Die „Süße Linie 8“ ist ein Versprechen: Der Stand, designt als Tram, ist gespickt mit Mandeln, Nougat, Zuckerwatte, Nüssen. In der Tram steht der Münchner Rudy Stey, der seit Kindertagen auf Volksfesten unterwegs ist. Sein Stand ist nicht nur eine feste Größe auf dem Oktoberfest, sondern macht auch auf dem Waldkraiburger Volksfest Station. Und das seit 50 Jahren. Der heute 60-Jährige half schon als Neunjähriger seinen Eltern, Tüten mit gebrannten Mandeln und Schokofrüchten zu befüllen. Steys erste Erinnerungen an das Waldkraiburger Volksfest sind geprägt von einem „romantischen Festplatz, umringt von einem dichten Wald“.
Rudi Stey kommt aus einer bekannten Schaustellerdynastie. Seine Vorfahren waren Artisten, die weltweit tourten. Als das Zirkussterben begann, stieg sein Vater Domenico Stey in das Schaustellergewerbe ein.
Familientreffen mit
Onkel und Cousin
Die Volksfeste in der Region sind für die Steys eine Art Familientreffen: Sein Onkel, mit dem er häufig verwechselt wird, weil beide den gleichen Namen tragen, ist zehn Jahre älter und betreibt einen Schießstand. Sein Cousin, Alexander Stey, tourt mit der Kinder-Traum-Schleife und ist ebenfalls in Walkraiburg zu Gast.

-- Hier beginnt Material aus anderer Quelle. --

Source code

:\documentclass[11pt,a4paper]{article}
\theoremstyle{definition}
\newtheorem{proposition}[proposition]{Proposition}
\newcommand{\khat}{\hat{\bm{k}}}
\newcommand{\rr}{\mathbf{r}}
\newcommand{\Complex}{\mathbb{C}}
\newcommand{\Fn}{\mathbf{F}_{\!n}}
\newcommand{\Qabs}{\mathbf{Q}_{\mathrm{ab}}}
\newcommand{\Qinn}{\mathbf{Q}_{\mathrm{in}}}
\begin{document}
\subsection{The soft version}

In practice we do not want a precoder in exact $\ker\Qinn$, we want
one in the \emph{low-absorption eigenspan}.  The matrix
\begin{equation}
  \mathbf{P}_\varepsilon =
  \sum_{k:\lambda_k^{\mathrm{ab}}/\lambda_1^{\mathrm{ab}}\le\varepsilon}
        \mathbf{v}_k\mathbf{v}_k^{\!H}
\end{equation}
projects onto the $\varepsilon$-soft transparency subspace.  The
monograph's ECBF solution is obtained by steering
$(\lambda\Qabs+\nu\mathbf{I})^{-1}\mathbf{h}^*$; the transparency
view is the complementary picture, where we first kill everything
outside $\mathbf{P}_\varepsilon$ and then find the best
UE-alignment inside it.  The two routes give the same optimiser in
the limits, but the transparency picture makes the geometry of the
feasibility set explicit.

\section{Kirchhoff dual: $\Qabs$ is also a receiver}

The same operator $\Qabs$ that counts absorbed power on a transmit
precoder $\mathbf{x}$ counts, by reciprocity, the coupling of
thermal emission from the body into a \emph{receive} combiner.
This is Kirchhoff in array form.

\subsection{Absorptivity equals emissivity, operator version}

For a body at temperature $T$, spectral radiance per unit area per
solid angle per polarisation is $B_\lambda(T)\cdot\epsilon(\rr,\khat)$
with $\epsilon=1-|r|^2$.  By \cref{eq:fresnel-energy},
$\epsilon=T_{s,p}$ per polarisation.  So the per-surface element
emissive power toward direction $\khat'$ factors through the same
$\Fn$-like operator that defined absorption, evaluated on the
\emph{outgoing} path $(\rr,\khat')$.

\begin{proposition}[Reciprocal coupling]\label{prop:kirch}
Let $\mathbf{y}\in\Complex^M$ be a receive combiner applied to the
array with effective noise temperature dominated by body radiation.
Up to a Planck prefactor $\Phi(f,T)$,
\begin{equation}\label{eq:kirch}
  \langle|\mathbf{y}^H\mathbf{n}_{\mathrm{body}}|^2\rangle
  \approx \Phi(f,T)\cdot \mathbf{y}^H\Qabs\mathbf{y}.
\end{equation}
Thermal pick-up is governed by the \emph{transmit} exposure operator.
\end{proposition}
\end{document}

Obwohl er eine kaufmännische Ausbildung absolvierte, entschied er sich für den Schaustellerberuf. „Ich wurde von meinen Eltern gefragt, ob ich ihre Nachfolge antreten möchte, und ich und meine Frau Bärbel haben sofort ja gesagt“, erinnert sich Stey.
Das Familienrezept für die gebrannten Mandeln hütet er wie einen Schatz. Nur so viel verrät er: Es kommt vor allem auf die Rohstoffe an. Die Beliebtheit der Süßigkeit ist ungebrochen: „Grundsätzlich lieben fast alle Besucher den Duft und Geschmack von frisch gebrannten Mandeln. Daran hat sich in den letzten Jahrzehnten nichts geändert.“
Während die gebrannten Mandeln bei jedem Wetter ihre Qualität behalten, stellt die Zuckerwatte besondere Anforderungen: „Die reagiert etwas empfindlich auf Feuchtigkeit“, erklärt er. Da ist Erfahrung gefragt.
„Wenn wir sie brauchen,
sind sie da“
Sein Sohn Danny, von Beruf Softwareentwickler, und seine Tochter Sarah unterstützen trotz eigener erfolgreicher Karrieren die Familie: „Wenn wir sie brauchen, sind sie da“. Der familiäre Zusammenhalt wird bei den Steys großgeschrieben.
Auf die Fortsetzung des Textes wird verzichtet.